Riding the innovation wave

Keysight's Q4 2025

Best Anchor Stocks's avatar
Best Anchor Stocks
Nov 27, 2025
∙ Paid

Keysight reported outstanding earnings on Monday. The stock rose significantly the following day, and although it did not break its ATH, it is pretty close!

I could discuss all the highlights of the quarterly release in a lengthy article, but I thought it was a better idea to focus on the several topics that matter:

  1. The key numbers and the Keysight thesis

  2. The valuation

Keysight was one of the companies severely punished in April during the tariff tantrum. One could argue it was punished for good reason because (a) it has indeed suffered tariff costs (Keysight decided to honor its pre-tariff orders without raising prices) and (b) the company is exposed to the Capex of its customers, and we all know how muted Capex has been with all the uncertainty. Regardless of whether you think the tariff drop was warranted or not, the company has demonstrated that tariffs were a nothing-burger.

Without further ado, let’s start with the numbers and what makes Keysight “special.”

The key numbers and the Keysight thesis

Here’s the summary table for Keysight:

Source: Made by Best Anchor Stocks

Several things are worth highlighting from this table. Let’s start with the most obvious one: Keysight is now firmly out of the downcycle. Revenue growth actually decelerated from last quarter, but we must not forget that there was a pull-forward in Q3 due to tariffs. The leading indicator (orders) is growing significantly ahead of revenue, which means that Keysight is again building its backlog.

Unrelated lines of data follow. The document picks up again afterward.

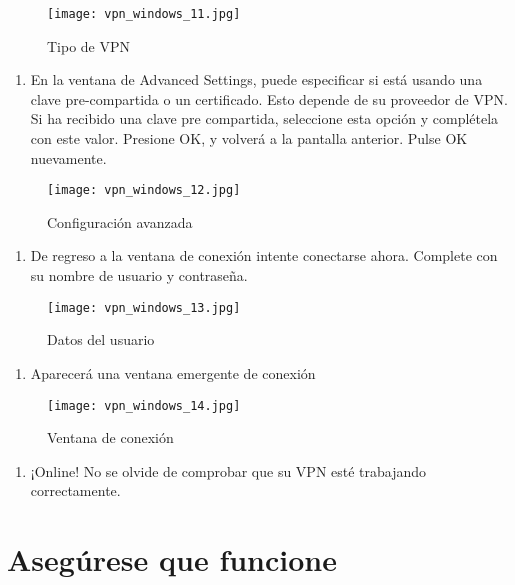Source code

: \documentclass[10pt,a5paper,twoside,,]{book}
\providecommand{\tightlist}{%
  \setlength{\itemsep}{0pt}\setlength{\parskip}{0pt}}
\begin{document}
\begin{figure}[htbp]
\centering
\texttt{[image: vpn\_windows\_11.jpg]}
\caption{Tipo de VPN}
\end{figure}

\begin{enumerate}
\def\labelenumi{\arabic{enumi}.}
\setcounter{enumi}{12}
\tightlist
\item
  En la ventana de Advanced Settings, puede especificar si está usando
  una clave pre-compartida o un certificado. Esto depende de su
  proveedor de VPN. Si ha recibido una clave pre compartida, seleccione
  esta opción y complétela con este valor. Presione OK, y volverá a la
  pantalla anterior. Pulse OK nuevamente.
\end{enumerate}

\begin{figure}[htbp]
\centering
\texttt{[image: vpn\_windows\_12.jpg]}
\caption{Configuración avanzada}
\end{figure}

\begin{enumerate}
\def\labelenumi{\arabic{enumi}.}
\setcounter{enumi}{13}
\tightlist
\item
  De regreso a la ventana de conexión intente conectarse ahora. Complete
  con su nombre de usuario y contraseña.
\end{enumerate}

\begin{figure}[htbp]
\centering
\texttt{[image: vpn\_windows\_13.jpg]}
\caption{Datos del usuario}
\end{figure}

\begin{enumerate}
\def\labelenumi{\arabic{enumi}.}
\setcounter{enumi}{14}
\tightlist
\item
  Aparecerá una ventana emergente de conexión
\end{enumerate}

\begin{figure}[htbp]
\centering
\texttt{[image: vpn\_windows\_14.jpg]}
\caption{Ventana de conexión}
\end{figure}

\begin{enumerate}
\def\labelenumi{\arabic{enumi}.}
\setcounter{enumi}{15}
\tightlist
\item
  ¡Online! No se olvide de comprobar que su VPN esté trabajando
  correctamente.
\end{enumerate}

\chapter{Asegúrese que funcione}\label{aseguxfarese-que-funcione}
\end{document}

This is great in and of itself, but it’s even more impressive when we consider that 6G is still not “a thing.” Keysight has historically been understood as a 5G/6G company (i.e., a one-trick pony). This meant that its growth was unequivocally linked to the “G” cycles. Well, here we are: orders growing in the mid-teens and still no meaningful 6G business (which will eventually come, as the industry is already in pre-standard design). This simply stresses that Keysight has evolved through the years and is much more than a 6G company today. In fact, Keysight expects growth in Wireless in FY 2026, despite the bulk of the 6G investment cycle being expected somewhere around 2028/2029.

This is also interesting because it seems that the investment cycles might have “decoupled,” allowing Keysight to generate smoother earnings. Even though Wireless is “weak” due to the absence of 6G, Wireline is standing up as the growth driver. We don’t know what will happen in the future, but we might end up in a scenario in 2028/2029 in which Wireline is a bit weaker while Wireless is picking up.

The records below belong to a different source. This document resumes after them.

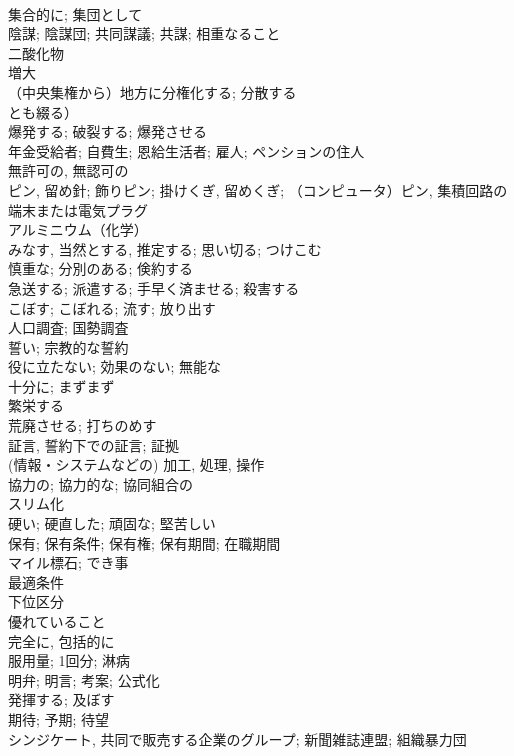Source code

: \documentclass[8pt]{extreport}
\begin{document}
\begin{CJK}{UTF8}{min}
\\	集合的に; 集団として	
\\	陰謀; 陰謀団; 共同謀議; 共謀; 相重なること	
\\	二酸化物	
\\	増大	
\\	（中央集権から）地方に分権化する; 分散する
\\	とも綴る）	
\\	爆発する; 破裂する; 爆発させる	
\\	年金受給者; 自費生; 恩給生活者; 雇人; ペンションの住人	
\\	無許可の, 無認可の	
\\	ピン, 留め針; 飾りピン; 掛けくぎ, 留めくぎ; （コンピュータ）ピン, 集積回路の端末または電気プラグ	
\\	アルミニウム（化学）	
\\	みなす, 当然とする, 推定する; 思い切る; つけこむ	
\\	慎重な; 分別のある; 倹約する	
\\	急送する; 派遣する; 手早く済ませる; 殺害する	
\\	こぼす; こぼれる; 流す; 放り出す	
\\	人口調査; 国勢調査	
\\	誓い; 宗教的な誓約	
\\	役に立たない; 効果のない; 無能な	
\\	十分に; まずまず	
\\	繁栄する	
\\	荒廃させる; 打ちのめす	
\\	証言, 誓約下での証言; 証拠	
\\	(情報・システムなどの) 加工, 処理, 操作	
\\	協力の; 協力的な; 協同組合の	
\\	スリム化	
\\	硬い; 硬直した; 頑固な; 堅苦しい	
\\	保有; 保有条件; 保有権; 保有期間; 在職期間	
\\	マイル標石; でき事	
\\	最適条件	
\\	下位区分	
\\	優れていること	
\\	完全に, 包括的に	
\\	服用量; 1回分; 淋病	
\\	明弁; 明言; 考案; 公式化	
\\	発揮する; 及ぼす	
\\	期待; 予期; 待望	
\\	シンジケート, 共同で販売する企業のグループ; 新聞雑誌連盟; 組織暴力団	

\end{CJK}
\end{document}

Probably the thing that makes Keysight interesting is that it’s pretty much exposed to every technological revolution. No matter what tech “revolution” you are thinking about, it’s likely that Keysight has some kind of exposure to it. Here’s a non-comprehensive list:

  • AI buildout (CSG, Wireline)

  • 6G development and deployment (CSG, Wireless)

  • Non-terrestrial networks like ASTS, Starlink, and Kuiper (CSG, Wireless)

  • Quantum Computing (EISG)

  • Autonomous driving (EISG)

  • Semiconductors (EISG)

  • Defense (EISG and CSG)

  • …

In some way, we could think of Keysight as the picks and shovels of human curiosity, which doesn’t seem like a bad place to be! For example, have you heard about “optics” being the next big thing in AI? Well, Keysight is also poised to benefit from it (more so after the acquisitions of Synopsys’ Optical Solutions Group):

Optical speed refresh cycles are also gaining momentum, moving from the 400 GB to 800 GB to 1.6 tera.

When people think about the picks and shovels of AI, they think about Nvidia or ASML. They rarely think about Keysight, even though the company is involved pretty much in every step of the AI buildout, from the very first stages to optimization post-deployment:

Keysight is actively involved with industry leaders and a growing number of consortia shaping the future of AI infrastructure.

The “downside” to Keysight’s model is that it’s somewhat exposed to customers’ Capex and, therefore, to investment cycles (i.e., it’s cyclical). The good news is that the company has made efforts to diversify away from this dynamic by growing its software and services segment. Software and services accounted for 37% of total revenue in FY 2025, slightly down from FY 2024, which is normal given that equipment sales are picking up. Still, a very respectable number that is expected to rise to 40% in FY 2026, aided by recent acquisitions. Management does not believe that 40% of total sales is the limit for software and services.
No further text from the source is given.